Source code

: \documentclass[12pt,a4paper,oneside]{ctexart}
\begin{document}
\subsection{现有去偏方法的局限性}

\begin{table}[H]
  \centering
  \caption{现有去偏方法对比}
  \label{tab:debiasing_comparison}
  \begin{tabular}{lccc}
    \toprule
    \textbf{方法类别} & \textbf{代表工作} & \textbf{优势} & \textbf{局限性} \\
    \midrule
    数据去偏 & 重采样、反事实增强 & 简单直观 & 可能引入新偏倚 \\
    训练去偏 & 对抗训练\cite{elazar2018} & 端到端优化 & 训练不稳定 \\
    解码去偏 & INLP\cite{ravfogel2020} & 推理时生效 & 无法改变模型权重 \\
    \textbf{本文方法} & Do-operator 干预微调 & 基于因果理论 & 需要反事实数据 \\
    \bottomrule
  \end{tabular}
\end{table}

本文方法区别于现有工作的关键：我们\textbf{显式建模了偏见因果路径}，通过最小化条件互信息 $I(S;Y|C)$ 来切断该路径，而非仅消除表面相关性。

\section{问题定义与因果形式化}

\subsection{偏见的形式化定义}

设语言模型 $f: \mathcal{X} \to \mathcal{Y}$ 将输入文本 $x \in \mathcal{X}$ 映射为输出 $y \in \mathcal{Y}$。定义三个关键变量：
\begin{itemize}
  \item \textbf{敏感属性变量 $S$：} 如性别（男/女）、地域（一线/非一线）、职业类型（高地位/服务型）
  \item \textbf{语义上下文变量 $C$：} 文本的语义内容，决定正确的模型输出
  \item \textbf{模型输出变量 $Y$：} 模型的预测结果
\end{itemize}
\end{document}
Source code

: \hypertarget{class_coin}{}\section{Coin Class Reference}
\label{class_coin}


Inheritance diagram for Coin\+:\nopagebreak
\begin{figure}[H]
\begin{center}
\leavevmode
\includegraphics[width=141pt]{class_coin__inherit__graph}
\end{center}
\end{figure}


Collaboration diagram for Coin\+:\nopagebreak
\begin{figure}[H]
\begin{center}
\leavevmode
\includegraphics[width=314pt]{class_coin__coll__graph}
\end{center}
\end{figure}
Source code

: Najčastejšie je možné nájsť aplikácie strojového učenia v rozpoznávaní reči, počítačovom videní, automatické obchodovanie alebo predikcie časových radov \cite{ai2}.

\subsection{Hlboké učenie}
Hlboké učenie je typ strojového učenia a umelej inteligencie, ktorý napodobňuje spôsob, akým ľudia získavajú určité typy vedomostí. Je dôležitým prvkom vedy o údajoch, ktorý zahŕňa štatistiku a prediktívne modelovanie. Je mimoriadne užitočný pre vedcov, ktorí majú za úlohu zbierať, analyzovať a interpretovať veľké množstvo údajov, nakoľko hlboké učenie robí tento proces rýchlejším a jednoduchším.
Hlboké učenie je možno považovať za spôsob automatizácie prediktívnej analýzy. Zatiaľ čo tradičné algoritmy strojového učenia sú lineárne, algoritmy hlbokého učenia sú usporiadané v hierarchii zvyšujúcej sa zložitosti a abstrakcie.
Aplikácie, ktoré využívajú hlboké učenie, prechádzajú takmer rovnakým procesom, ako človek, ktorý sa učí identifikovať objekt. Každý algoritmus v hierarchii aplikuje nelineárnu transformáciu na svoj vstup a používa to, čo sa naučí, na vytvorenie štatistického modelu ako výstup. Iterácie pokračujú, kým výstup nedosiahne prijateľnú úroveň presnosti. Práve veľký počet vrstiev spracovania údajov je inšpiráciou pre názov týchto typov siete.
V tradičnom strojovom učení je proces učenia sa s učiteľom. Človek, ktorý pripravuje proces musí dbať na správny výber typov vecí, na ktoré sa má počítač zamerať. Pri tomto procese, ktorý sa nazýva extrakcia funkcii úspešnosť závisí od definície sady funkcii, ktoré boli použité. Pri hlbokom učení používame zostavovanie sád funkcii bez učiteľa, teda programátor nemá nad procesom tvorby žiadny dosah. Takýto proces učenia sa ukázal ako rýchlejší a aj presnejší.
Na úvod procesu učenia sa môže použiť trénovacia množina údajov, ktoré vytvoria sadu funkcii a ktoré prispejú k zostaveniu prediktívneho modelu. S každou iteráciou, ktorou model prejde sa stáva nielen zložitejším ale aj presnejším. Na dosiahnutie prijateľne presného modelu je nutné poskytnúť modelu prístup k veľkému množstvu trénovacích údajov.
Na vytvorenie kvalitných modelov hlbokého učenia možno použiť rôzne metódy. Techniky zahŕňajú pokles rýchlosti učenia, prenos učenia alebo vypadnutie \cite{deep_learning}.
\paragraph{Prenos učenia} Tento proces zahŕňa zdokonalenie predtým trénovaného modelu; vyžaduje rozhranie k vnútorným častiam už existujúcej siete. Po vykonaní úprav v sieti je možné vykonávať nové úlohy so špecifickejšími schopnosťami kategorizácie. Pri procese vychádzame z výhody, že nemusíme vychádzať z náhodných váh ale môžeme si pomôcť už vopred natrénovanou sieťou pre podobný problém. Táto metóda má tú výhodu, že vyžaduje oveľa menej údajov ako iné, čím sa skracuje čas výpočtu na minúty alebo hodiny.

# Work request
Please copy all of the data above exactly.

# Output of the task
Source code

: \documentclass[12pt,a4paper,oneside]{ctexart}
\begin{document}
\subsection{现有去偏方法的局限性}

\begin{table}[H]
  \centering
  \caption{现有去偏方法对比}
  \label{tab:debiasing_comparison}
  \begin{tabular}{lccc}
    \toprule
    \textbf{方法类别} & \textbf{代表工作} & \textbf{优势} & \textbf{局限性} \\
    \midrule
    数据去偏 & 重采样、反事实增强 & 简单直观 & 可能引入新偏倚 \\
    训练去偏 & 对抗训练\cite{elazar2018} & 端到端优化 & 训练不稳定 \\
    解码去偏 & INLP\cite{ravfogel2020} & 推理时生效 & 无法改变模型权重 \\
    \textbf{本文方法} & Do-operator 干预微调 & 基于因果理论 & 需要反事实数据 \\
    \bottomrule
  \end{tabular}
\end{table}

本文方法区别于现有工作的关键：我们\textbf{显式建模了偏见因果路径}，通过最小化条件互信息 $I(S;Y|C)$ 来切断该路径，而非仅消除表面相关性。

\section{问题定义与因果形式化}

\subsection{偏见的形式化定义}

设语言模型 $f: \mathcal{X} \to \mathcal{Y}$ 将输入文本 $x \in \mathcal{X}$ 映射为输出 $y \in \mathcal{Y}$。定义三个关键变量：
\begin{itemize}
  \item \textbf{敏感属性变量 $S$：} 如性别（男/女）、地域（一线/非一线）、职业类型（高地位/服务型）
  \item \textbf{语义上下文变量 $C$：} 文本的语义内容，决定正确的模型输出
  \item \textbf{模型输出变量 $Y$：} 模型的预测结果
\end{itemize}
\end{document}
Source code

: \hypertarget{class_coin}{}\section{Coin Class Reference}
\label{class_coin}


Inheritance diagram for Coin\+:\nopagebreak
\begin{figure}[H]
\begin{center}
\leavevmode
\includegraphics[width=141pt]{class_coin__inherit__graph}
\end{center}
\end{figure}


Collaboration diagram for Coin\+:\nopagebreak
\begin{figure}[H]
\begin{center}
\leavevmode
\includegraphics[width=314pt]{class_coin__coll__graph}
\end{center}
\end{figure}
Source code

: Najčastejšie je možné nájsť aplikácie strojového učenia v rozpoznávaní reči, počítačovom videní, automatické obchodovanie alebo predikcie časových radov \cite{ai2}.

\subsection{Hlboké učenie}
Hlboké učenie je typ strojového učenia a umelej inteligencie, ktorý napodobňuje spôsob, akým ľudia získavajú určité typy vedomostí. Je dôležitým prvkom vedy o údajoch, ktorý zahŕňa štatistiku a prediktívne modelovanie. Je mimoriadne užitočný pre vedcov, ktorí majú za úlohu zbierať, analyzovať a interpretovať veľké množstvo údajov, nakoľko hlboké učenie robí tento proces rýchlejším a jednoduchším.
Hlboké učenie je možno považovať za spôsob automatizácie prediktívnej analýzy. Zatiaľ čo tradičné algoritmy strojového učenia sú lineárne, algoritmy hlbokého učenia sú usporiadané v hierarchii zvyšujúcej sa zložitosti a abstrakcie.
Aplikácie, ktoré využívajú hlboké učenie, prechádzajú takmer rovnakým procesom, ako človek, ktorý sa učí identifikovať objekt. Každý algoritmus v hierarchii aplikuje nelineárnu transformáciu na svoj vstup a používa to, čo sa naučí, na vytvorenie štatistického modelu ako výstup. Iterácie pokračujú, kým výstup nedosiahne prijateľnú úroveň presnosti. Práve veľký počet vrstiev spracovania údajov je inšpiráciou pre názov týchto typov siete.
V tradičnom strojovom učení je proces učenia sa s učiteľom. Človek, ktorý pripravuje proces musí dbať na správny výber typov vecí, na ktoré sa má počítač zamerať. Pri tomto procese, ktorý sa nazýva extrakcia funkcii úspešnosť závisí od definície sady funkcii, ktoré boli použité. Pri hlbokom učení používame zostavovanie sád funkcii bez učiteľa, teda programátor nemá nad procesom tvorby žiadny dosah. Takýto proces učenia sa ukázal ako rýchlejší a aj presnejší.
Na úvod procesu učenia sa môže použiť trénovacia množina údajov, ktoré vytvoria sadu funkcii a ktoré prispejú k zostaveniu prediktívneho modelu. S každou iteráciou, ktorou model prejde sa stáva nielen zložitejším ale aj presnejším. Na dosiahnutie prijateľne presného modelu je nutné poskytnúť modelu prístup k veľkému množstvu trénovacích údajov.
Na vytvorenie kvalitných modelov hlbokého učenia možno použiť rôzne metódy. Techniky zahŕňajú pokles rýchlosti učenia, prenos učenia alebo vypadnutie \cite{deep_learning}.
\paragraph{Prenos učenia} Tento proces zahŕňa zdokonalenie predtým trénovaného modelu; vyžaduje rozhranie k vnútorným častiam už existujúcej siete. Po vykonaní úprav v sieti je možné vykonávať nové úlohy so špecifickejšími schopnosťami kategorizácie. Pri procese vychádzame z výhody, že nemusíme vychádzať z náhodných váh ale môžeme si pomôcť už vopred natrénovanou sieťou pre podobný problém. Táto metóda má tú výhodu, že vyžaduje oveľa menej údajov ako iné, čím sa skracuje čas výpočtu na minúty alebo hodiny.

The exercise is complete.